3. The centre of gravity of the customer relationship will shift
This year, respondents are far less confident that traditional auto companies will be able to dominate the customer relationship in the connected car. Last year, two-thirds still believed auto companies would see off competition in this area from ICT sector third parties.

4. Business models will be circling in different orbits
Connectivity will pave the way for an entirely new data and service-driven business model for those traditional auto companies able to retain a direct customer relationship. But by no means all survey respondents are convinced of this; already every fifth respondent believes vehicle manufacturers could also turn into mere contract manufacturers for ICT companies.

5. Data is the fuel that informational engineering ignites
Although strong informational engineering capabilities and data-driven mindset will be a decisive factor to compete with new entrants at the customer interface, most respondents said the usage of data in all corporate functions is currently at a very early state, at best.

6. The race to the planet of data has not been decided
Most respondents believe nobody but the driver owns the data generated in or by a car. While some executives still think that data is at their companies’ free disposal, customers think differently. They will choose the party they trust the most and that offers the best benefits in return, instead of just giving their valuable data away free.

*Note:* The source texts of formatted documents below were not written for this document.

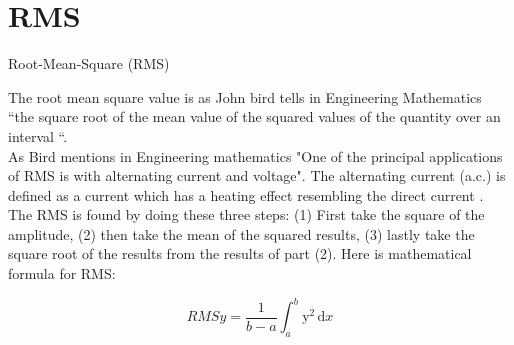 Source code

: \section{RMS}
Root-Mean-Square (RMS)

The root mean square value is as John bird tells in Engineering Mathematics \citep{Bird2007} “the square root of the mean value of the squared values of the quantity over an interval “.
\\
As Bird mentions in Engineering mathematics "One of the principal applications of RMS is with alternating current and voltage". \citep{Bird2007} The alternating current (a.c.) is defined as a current which has a heating effect resembling the direct current \citep{Bird2007}.
\\
The RMS is found by doing these three steps:
(1) First take the square of the amplitude, (2) then take the mean of the squared results, (3) lastly take the square root of the results from the results of part (2)\citep{Bird2007}. Here is \cite{Bird2007} mathematical formula for RMS:

\begin{equation}\label{eq:RMS formular}
RMSy = \frac{1}{b-a}\int_a^b\mathrm{y}^{2}\,\mathrm{d}x
\end{equation}

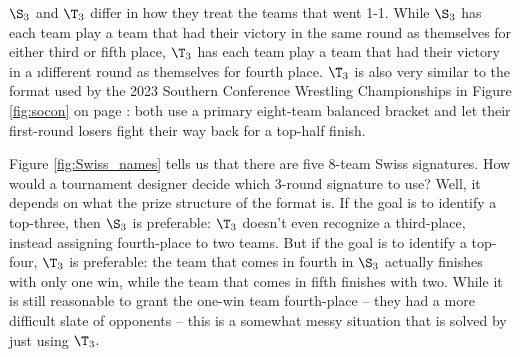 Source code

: {    $\S_3$ and $\T_3$ differ in how they treat the teams that went 1-1. While $\S_3$ has each team play a team that had their victory in the same round as themselves for either third or fifth place, $\T_3$ has each team play a team that had their victory in a \i{different} round as themselves for fourth place.
    $\T_3$ is also very similar to the format used by the 2023 Southern Conference Wrestling Championships in Figure \ref{fig:socon} on page \pageref{fig:socon}: both use a primary eight-team balanced bracket and let their first-round losers fight their way back for a top-half finish.


    Figure \ref{fig:Swiss_names} tells us that there are five $8$-team Swiss signatures. How would a tournament designer decide which 3-round signature to use? Well, it depends on what the prize structure of the format is. If the goal is to identify a top-three, then  $\S_3$ is preferable: $\T_3$ doesn't even recognize a third-place, instead assigning fourth-place to two teams. But if the goal is to identify a top-four, $\T_3$ is preferable: the team that comes in fourth in $\S_3$ actually finishes with only one win, while the team that comes in fifth finishes with two. While it is still reasonable to grant the one-win team fourth-place -- they had a more difficult slate of opponents -- this is a somewhat messy situation that is solved by just using $\T_3.$

}
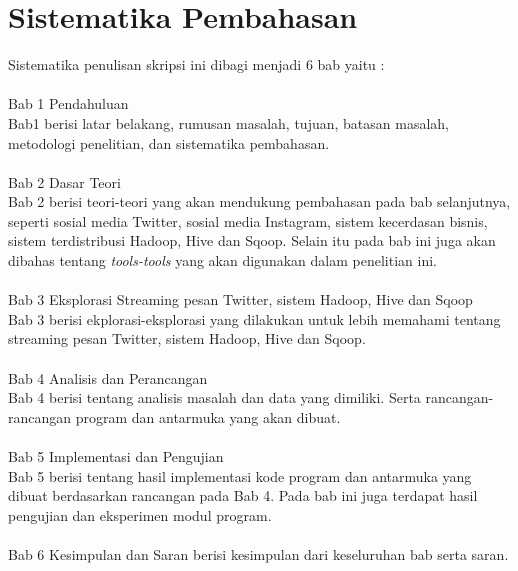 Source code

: \section{Sistematika Pembahasan}
\label{sec:sistematika_pembahasan}
Sistematika penulisan skripsi ini dibagi menjadi 6 bab yaitu :\\
 \\
Bab 1 Pendahuluan\\ 
Bab1 berisi latar belakang, rumusan masalah, tujuan, batasan masalah, metodologi penelitian, dan sistematika pembahasan.
\\\\
Bab 2 Dasar Teori\\
Bab 2 berisi teori-teori yang akan mendukung pembahasan pada bab selanjutnya, seperti sosial media Twitter, sosial media Instagram, sistem kecerdasan bisnis, sistem terdistribusi Hadoop, Hive dan Sqoop. Selain itu pada bab ini juga akan dibahas tentang \textit{tools-tools} yang akan digunakan dalam penelitian ini.
\\\\
Bab 3 Eksplorasi Streaming pesan Twitter, sistem Hadoop, Hive dan Sqoop\\
Bab 3 berisi ekplorasi-eksplorasi yang dilakukan untuk lebih memahami tentang streaming pesan Twitter, sistem Hadoop, Hive dan Sqoop.
\\\\
Bab 4 Analisis dan Perancangan\\
Bab 4 berisi tentang analisis masalah dan data yang dimiliki. Serta rancangan-rancangan program dan antarmuka yang akan dibuat.
\\\\
Bab 5 Implementasi dan Pengujian\\
Bab 5 berisi tentang hasil implementasi kode program dan antarmuka yang dibuat berdasarkan rancangan pada Bab 4. Pada bab ini juga terdapat hasil pengujian dan eksperimen modul program.
\\\\
Bab 6 Kesimpulan dan Saran berisi kesimpulan dari keseluruhan bab serta saran.\\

7. Does using the auto-pilot mean losing sight?
The majority of survey respondents see self-driving features as an absolute purchasing criteria, or at least expect it to become more important by 2030. Survey results suggest that in a world of autonomous driving, classical differentiating factors will diminish in favour of total cost of ownership (TCO), questioning the sustainability of the traditional automotive business model.

8. The auto industry is in a clock speed dilemma
The era of the one car product development cycle is over. To defend their position against third parties and respond to real-time customer needs, auto companies will need to manage different clock speeds for innovation, development processes and corporate culture all at once.

9. The industry is not living in a vacuum
More than 80% of respondents see regulation as having high or very high impact on the auto industry. The recent ‘diesel-gate’ scandal shows that the technology challenges putting pressure on the auto sector regarding more eco-friendly alternative drive-trains have not become any smaller.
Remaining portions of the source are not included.